→ Exercise description:
Give again the lines of the data from its first line through the line with "- to predict the dynamical phase diagram". Change nothing.

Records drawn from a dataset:
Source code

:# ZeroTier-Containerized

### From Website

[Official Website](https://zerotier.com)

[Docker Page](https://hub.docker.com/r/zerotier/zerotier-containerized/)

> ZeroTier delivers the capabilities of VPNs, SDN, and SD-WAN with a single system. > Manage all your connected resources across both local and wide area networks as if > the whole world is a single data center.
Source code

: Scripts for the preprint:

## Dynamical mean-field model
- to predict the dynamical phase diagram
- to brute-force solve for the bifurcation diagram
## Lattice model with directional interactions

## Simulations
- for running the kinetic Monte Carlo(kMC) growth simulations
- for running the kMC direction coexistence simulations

→ Result:
Source code

:# ZeroTier-Containerized

### From Website

[Official Website](https://zerotier.com)

[Docker Page](https://hub.docker.com/r/zerotier/zerotier-containerized/)

> ZeroTier delivers the capabilities of VPNs, SDN, and SD-WAN with a single system. > Manage all your connected resources across both local and wide area networks as if > the whole world is a single data center.
Source code

: Scripts for the preprint:

## Dynamical mean-field model
- to predict the dynamical phase diagram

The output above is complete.